17 Il dit enfin à l’homme : « Parce que tu as écouté la voix de ta femme, et que tu as mangé le fruit de l’arbre que je t’avais interdit de manger : maudit soit le sol à cause de toi ! C’est dans la peine que tu en tireras ta nourriture, tous les jours de ta vie. » (Livre de la Genèse, chapitre 3)
Pourtant, ne faut-il pas voir ici dans la suite du péché originel l’établissement d’une loi faite d’une dualité peine/sanction (sanction au sens d’ « acte par lequel un souverain approuve une loi » (Littré)) ? La peine de la douleur dans l’enfantement s’accompagne de l’oracle : « Ton désir te portera vers ton mari, et celui-ci dominera sur toi »

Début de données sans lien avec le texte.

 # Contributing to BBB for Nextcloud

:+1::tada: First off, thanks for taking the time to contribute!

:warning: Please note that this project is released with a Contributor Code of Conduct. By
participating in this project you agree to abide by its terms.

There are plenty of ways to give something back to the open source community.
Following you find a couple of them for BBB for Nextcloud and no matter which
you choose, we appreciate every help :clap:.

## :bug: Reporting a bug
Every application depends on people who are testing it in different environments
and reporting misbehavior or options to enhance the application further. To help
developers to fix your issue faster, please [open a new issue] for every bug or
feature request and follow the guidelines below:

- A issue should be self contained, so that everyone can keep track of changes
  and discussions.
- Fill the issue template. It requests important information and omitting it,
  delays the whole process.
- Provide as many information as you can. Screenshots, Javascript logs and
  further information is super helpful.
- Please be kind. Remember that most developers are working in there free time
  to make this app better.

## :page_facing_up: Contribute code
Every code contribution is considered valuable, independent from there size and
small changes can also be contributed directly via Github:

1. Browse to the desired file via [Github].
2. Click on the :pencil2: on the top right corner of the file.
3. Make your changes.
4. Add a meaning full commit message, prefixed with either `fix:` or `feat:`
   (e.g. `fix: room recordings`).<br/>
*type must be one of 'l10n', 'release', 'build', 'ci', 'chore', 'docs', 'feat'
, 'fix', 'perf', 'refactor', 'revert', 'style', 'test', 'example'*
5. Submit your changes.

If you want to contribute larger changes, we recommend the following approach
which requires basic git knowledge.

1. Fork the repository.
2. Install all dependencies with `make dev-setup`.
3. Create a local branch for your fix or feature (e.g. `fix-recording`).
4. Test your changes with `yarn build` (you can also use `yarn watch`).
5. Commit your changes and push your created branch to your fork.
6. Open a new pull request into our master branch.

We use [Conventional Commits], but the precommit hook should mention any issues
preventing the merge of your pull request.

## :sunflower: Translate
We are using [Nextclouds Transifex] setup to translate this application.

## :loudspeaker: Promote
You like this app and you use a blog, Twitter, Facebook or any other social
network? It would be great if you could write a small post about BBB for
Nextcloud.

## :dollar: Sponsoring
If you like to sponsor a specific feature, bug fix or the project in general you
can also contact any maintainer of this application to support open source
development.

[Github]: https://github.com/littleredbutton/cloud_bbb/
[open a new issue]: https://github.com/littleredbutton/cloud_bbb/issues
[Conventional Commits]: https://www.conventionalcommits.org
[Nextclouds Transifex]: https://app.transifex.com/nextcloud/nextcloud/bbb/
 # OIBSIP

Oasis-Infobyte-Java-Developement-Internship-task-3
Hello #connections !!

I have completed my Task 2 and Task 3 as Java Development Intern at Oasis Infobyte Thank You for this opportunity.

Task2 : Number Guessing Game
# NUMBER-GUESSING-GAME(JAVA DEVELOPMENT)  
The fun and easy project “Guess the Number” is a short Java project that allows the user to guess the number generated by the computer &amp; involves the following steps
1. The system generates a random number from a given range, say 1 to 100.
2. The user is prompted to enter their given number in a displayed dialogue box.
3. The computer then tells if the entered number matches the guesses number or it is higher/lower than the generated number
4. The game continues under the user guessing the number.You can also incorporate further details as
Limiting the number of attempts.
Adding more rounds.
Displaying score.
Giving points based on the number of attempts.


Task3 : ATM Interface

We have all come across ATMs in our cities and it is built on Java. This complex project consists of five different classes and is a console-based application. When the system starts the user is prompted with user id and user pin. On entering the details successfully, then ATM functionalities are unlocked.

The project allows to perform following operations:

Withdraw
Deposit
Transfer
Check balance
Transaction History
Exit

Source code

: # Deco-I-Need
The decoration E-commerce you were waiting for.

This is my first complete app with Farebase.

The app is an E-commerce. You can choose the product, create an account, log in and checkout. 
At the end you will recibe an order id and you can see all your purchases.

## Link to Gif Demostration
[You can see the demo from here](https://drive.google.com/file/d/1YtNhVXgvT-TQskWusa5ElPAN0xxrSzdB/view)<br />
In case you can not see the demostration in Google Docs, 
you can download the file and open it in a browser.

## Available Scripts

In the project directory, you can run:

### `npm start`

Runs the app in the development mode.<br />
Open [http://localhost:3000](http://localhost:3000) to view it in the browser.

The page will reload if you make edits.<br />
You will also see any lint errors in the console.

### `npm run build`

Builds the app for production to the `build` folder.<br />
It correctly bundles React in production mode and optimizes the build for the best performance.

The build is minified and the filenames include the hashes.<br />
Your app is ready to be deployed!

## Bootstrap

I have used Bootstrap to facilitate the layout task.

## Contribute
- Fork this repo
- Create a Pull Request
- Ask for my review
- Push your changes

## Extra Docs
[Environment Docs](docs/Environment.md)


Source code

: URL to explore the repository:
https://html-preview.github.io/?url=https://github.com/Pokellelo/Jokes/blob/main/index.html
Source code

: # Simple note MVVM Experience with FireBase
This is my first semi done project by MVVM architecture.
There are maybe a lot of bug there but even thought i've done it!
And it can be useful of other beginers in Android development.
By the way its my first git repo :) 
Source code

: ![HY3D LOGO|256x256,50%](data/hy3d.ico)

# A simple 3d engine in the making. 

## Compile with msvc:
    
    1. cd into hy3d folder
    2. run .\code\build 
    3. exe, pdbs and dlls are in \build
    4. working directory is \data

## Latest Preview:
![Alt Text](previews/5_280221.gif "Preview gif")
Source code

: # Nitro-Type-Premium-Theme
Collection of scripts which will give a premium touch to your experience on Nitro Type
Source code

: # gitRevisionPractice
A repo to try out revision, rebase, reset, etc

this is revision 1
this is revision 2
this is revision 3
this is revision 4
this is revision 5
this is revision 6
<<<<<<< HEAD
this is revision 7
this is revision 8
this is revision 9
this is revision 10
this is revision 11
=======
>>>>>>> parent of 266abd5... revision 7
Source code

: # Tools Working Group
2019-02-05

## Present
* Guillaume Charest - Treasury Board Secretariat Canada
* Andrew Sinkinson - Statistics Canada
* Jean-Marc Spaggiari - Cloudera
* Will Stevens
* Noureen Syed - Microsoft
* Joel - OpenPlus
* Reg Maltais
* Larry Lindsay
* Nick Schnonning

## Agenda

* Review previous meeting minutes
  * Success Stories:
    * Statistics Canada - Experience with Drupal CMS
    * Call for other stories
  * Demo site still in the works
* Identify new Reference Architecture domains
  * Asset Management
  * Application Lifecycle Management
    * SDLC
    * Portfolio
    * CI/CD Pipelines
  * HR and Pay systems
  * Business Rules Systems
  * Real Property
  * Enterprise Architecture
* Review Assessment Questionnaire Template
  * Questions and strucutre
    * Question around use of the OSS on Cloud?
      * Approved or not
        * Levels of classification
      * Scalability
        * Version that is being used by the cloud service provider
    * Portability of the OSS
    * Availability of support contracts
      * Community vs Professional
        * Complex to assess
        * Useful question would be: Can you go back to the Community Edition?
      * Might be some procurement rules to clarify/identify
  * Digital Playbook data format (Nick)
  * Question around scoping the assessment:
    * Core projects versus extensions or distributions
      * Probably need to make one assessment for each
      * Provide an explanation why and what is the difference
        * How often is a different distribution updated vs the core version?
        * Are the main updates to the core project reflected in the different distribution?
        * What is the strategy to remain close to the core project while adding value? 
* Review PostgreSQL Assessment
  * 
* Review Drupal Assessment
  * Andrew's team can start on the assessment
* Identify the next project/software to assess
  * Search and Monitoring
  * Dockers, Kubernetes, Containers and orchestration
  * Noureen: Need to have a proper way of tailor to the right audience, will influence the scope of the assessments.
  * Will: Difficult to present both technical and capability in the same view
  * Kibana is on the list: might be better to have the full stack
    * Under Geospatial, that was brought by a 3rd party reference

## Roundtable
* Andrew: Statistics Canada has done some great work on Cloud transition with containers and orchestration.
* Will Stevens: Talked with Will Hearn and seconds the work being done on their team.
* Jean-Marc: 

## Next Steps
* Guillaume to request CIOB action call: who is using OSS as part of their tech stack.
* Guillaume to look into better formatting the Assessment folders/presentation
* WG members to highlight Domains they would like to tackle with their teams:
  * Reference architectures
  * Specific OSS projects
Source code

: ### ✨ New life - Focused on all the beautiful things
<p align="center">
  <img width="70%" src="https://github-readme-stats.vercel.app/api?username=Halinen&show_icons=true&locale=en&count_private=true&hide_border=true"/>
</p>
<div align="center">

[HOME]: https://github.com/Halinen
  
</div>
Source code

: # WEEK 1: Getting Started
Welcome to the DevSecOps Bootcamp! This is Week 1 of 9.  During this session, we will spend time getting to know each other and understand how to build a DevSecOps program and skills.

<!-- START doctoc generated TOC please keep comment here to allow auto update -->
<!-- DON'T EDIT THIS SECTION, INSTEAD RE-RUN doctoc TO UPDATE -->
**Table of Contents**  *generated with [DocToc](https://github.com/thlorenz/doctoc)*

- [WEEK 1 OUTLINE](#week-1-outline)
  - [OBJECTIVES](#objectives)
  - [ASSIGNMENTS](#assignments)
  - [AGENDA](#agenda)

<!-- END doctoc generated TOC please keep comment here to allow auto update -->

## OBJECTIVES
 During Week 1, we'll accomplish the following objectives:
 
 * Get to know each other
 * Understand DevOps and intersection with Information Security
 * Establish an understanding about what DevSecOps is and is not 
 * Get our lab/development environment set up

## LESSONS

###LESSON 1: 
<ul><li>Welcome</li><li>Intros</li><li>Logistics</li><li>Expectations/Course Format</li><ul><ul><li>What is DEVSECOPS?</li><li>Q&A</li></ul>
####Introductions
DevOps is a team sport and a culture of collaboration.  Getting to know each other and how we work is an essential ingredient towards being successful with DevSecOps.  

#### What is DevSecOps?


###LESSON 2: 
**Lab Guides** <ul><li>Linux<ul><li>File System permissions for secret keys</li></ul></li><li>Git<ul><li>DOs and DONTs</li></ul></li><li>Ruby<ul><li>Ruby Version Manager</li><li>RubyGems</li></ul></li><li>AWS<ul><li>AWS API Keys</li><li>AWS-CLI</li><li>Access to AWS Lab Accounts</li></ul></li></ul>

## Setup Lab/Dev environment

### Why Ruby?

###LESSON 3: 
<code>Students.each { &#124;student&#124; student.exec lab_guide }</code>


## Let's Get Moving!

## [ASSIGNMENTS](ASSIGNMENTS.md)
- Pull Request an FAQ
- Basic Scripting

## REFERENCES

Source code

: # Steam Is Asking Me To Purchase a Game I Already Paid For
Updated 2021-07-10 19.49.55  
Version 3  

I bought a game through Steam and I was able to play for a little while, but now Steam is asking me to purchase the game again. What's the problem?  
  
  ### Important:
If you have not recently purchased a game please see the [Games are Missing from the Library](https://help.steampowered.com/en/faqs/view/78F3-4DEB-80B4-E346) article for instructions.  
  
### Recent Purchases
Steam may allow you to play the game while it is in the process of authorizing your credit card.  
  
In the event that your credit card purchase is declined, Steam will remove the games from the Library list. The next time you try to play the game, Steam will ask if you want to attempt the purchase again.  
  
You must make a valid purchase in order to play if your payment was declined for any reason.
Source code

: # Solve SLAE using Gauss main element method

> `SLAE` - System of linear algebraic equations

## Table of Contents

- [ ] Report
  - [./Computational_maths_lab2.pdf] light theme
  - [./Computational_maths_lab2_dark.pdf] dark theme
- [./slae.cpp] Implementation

Toutefois, ce texte apporte un fort éclairage sur la double vocation féminine : maternité et virginité.
On trouve aussi le texte suivant, plus récent (2004) et assez équilibré, mais qui semble timide à conclure à partir de constats pourtant si éclairants : Une première tendance souligne fortement la condition de subordination de la femme, dans le but de susciter une attitude de contestation. La femme, pour être elle-même, s'érige en rival de l'homme. Aux abus de pouvoir, elle répond par une stratégie de recherche du pouvoir. Ce processus conduit à une rivalité entre les sexes, dans laquelle l'identité et le rôle de l'un se réalisent aux dépens de l'autre, avec pour résultat d'introduire dans l'anthropologie une confusion délétère. (…)Pour éviter toute suprématie de l'un ou l'autre sexe, on tend à gommer leurs différences, considérées comme de simples effets d'un conditionnement historique et culturel. Dans ce nivelage, la différence corporelle, appelée sexe, est minimisée, tandis que la dimension purement culturelle, appelée genre, est soulignée au maximum et considérée comme primordiale. L'occultation de la différence ou de la dualité des sexes a des conséquences énormes à divers niveaux. (…) Ainsi, le masculin et le féminin se révèlent comme faisant ontologiquement partie de la création,et donc destinés à subsister par-delà le temps présent. (…) Dans cette perspective, on comprend le rôle irremplaçable de la femme à tous les niveaux de la vie familiale et sociale qui impliquent les relations humaines et le souci de l'autre." (Lettre aux évêques sur la collaboration de l'homme et de la femme dans l'Eglise et dans le monde, Card. Ratzinger)
Enfin, le droit ignore ces justes considérations (articles 212 à 226 du code civil), et on peut dire je pense que la société civile du temps présent non seulement ignore la vraie dignité féminine, mais ne respecte pas la femme tout court.